A pressure recording device 26 is located below the tester valve 25. The pressure recording device 26 is preferably one which provides a full opening passageway through the center of the pressure recorder to provide a full opening passageway through the entire length of the formation testing string.

It may be desirable to add additional formation testing apparatus in the testing string 10. For instance, where it is feared that the testing string 10 may become stuck in the borehole 3 it is desirable to add a jar mechanism between the pressure recorder 26 and the packer assembly 27. The jar mechanism is used to impart blows to the testing string to assist in jarring a stuck testing string loose from the borehole in the event that the testing string should become stuck. Additionally, it may be desirable to add a safety joint between the jar and the packer mechanism 27. Such a safety joint would allow for the testing string 10 to be disconnected from the packer assembly 27 in the event that the jarring mechanism was unable to free a stuck formation testing string.

The location of the pressure recording device may be varied as desired. For instance, the pressure recorder may be located below the perforated tail piece 28 in a suitable pressure recorder anchor shoe running case. In addition, a second pressure recorder may be run immediately above the tester valve 25 to provide further data to assist in evaluating the well.

FIG. 2 shows the relationship between the volume of silicon oil to the pressure and temperature of the oil. The graph of FIG. 2 is for silicon oil having a kinetic viscosity of 20 centistokes. As can be seen from FIG. 2, the abscissa shows the volumetric factor of the silicon oil while the ordinate shows the pressure in thousandths of PSIG exerted on the oil. The family of curves 200 through 206 shows the volume of the silicon oil at various constant temperatures.

Also shown on the chart of FIG. 2 are curves 210 through 213 showing the absolute volume of 20 centistoke silicon oil for boreholes having various temperature gradients and filled with 10 pounds per gallon drilling mud.
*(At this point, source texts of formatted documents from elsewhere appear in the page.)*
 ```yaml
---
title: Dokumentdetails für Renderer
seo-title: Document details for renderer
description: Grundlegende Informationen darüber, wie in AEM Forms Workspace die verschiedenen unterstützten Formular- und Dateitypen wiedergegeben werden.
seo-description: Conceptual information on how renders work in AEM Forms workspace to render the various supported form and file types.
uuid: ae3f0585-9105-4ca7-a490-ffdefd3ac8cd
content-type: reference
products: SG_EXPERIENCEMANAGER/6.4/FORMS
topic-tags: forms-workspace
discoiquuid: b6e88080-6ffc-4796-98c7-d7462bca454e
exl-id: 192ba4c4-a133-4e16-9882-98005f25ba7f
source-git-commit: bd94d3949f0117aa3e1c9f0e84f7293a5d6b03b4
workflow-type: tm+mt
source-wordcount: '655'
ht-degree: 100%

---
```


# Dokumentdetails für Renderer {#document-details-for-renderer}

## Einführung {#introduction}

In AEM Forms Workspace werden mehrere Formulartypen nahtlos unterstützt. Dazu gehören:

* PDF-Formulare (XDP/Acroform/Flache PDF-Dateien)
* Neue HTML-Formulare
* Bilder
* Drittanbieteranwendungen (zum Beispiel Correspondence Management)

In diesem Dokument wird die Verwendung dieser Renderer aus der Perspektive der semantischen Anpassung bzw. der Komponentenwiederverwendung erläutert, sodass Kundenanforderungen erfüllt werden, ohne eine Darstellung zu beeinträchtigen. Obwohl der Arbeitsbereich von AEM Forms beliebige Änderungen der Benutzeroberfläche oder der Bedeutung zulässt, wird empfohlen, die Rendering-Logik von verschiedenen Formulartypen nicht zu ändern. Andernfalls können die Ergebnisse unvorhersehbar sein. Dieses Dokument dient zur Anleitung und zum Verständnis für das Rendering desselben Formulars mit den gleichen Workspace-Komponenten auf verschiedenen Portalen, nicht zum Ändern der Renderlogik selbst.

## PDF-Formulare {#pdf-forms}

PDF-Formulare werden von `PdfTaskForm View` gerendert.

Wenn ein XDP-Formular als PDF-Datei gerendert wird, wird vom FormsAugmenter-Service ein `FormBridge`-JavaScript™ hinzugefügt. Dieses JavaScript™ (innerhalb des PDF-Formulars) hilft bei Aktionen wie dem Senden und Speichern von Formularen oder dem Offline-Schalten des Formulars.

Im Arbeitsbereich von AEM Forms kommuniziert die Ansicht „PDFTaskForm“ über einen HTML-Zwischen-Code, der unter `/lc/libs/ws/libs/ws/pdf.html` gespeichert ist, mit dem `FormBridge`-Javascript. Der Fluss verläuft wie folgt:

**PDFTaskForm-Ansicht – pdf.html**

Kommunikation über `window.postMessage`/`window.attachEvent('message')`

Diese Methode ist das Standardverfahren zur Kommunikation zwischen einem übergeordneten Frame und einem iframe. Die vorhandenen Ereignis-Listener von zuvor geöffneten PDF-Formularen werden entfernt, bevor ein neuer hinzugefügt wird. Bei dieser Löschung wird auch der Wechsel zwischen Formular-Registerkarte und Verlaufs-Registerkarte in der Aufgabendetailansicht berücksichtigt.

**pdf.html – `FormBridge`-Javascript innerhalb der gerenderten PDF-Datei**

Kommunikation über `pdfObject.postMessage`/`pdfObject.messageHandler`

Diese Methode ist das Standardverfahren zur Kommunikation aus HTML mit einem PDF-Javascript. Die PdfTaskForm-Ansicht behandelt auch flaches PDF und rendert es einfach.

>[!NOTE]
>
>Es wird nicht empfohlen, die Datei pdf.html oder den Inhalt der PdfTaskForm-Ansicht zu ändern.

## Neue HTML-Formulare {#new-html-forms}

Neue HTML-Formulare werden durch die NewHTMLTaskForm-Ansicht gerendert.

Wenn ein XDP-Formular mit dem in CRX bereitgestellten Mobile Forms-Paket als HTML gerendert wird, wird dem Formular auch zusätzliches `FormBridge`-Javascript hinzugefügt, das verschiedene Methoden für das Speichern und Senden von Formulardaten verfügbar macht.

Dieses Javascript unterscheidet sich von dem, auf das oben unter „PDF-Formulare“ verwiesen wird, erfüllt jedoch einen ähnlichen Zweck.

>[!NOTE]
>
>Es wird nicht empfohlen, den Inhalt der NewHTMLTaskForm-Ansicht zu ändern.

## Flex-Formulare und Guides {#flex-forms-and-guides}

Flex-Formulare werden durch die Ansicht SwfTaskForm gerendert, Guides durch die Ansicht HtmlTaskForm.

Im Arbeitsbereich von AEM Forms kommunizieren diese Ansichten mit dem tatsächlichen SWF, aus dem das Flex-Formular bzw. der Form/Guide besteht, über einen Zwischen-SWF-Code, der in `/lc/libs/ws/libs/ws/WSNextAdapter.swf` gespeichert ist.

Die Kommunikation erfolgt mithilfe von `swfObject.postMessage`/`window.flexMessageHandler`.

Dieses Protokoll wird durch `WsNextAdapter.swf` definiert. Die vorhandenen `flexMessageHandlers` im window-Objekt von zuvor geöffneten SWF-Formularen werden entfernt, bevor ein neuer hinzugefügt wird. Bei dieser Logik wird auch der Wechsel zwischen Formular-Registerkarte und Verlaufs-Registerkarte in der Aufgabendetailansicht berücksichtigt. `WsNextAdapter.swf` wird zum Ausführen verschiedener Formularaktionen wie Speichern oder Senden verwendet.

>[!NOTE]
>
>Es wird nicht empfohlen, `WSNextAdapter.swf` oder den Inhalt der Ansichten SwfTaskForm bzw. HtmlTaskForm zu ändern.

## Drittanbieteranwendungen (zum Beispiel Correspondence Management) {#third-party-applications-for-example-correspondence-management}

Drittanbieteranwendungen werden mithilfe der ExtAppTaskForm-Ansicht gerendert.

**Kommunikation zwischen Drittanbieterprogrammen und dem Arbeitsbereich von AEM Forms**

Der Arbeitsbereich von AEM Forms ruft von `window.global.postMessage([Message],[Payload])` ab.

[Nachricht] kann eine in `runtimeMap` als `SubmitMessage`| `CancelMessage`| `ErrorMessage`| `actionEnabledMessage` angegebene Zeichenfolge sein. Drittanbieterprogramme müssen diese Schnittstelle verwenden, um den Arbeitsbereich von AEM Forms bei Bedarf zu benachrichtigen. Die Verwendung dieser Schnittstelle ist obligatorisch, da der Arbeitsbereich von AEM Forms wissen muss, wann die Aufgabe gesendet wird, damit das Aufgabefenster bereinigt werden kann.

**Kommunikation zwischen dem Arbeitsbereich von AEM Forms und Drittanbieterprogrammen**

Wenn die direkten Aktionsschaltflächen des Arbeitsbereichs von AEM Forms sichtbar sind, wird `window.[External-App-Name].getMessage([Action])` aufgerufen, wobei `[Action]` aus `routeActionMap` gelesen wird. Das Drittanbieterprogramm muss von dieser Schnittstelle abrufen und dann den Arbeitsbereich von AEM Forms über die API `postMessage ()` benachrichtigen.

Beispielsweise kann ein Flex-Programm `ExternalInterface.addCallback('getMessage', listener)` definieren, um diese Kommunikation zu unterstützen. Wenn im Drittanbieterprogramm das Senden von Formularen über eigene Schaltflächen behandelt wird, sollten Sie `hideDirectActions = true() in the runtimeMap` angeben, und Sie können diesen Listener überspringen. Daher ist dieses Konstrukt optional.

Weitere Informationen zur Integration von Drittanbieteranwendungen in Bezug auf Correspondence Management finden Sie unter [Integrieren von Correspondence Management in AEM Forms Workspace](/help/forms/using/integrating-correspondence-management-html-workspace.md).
Likewise, curves 215 through 218 show curves for boreholes having various temperature gradients and filled with 16 pounds per gallon drilling mud.

It can be seen that 20 centistoke silicon oil expands as the pressure and temperature increases with depth in a well bore as a tool containing the silicon oil is lowered in a well bore having a temperature gradient of 1° per 100 feet or higher. This is true for the lighter drilling muds as shown by line number 211 or 10 pounds per gallon mud, and also for heavier drilling mud as shown by the line 216 for 16 pounds per gallon mud.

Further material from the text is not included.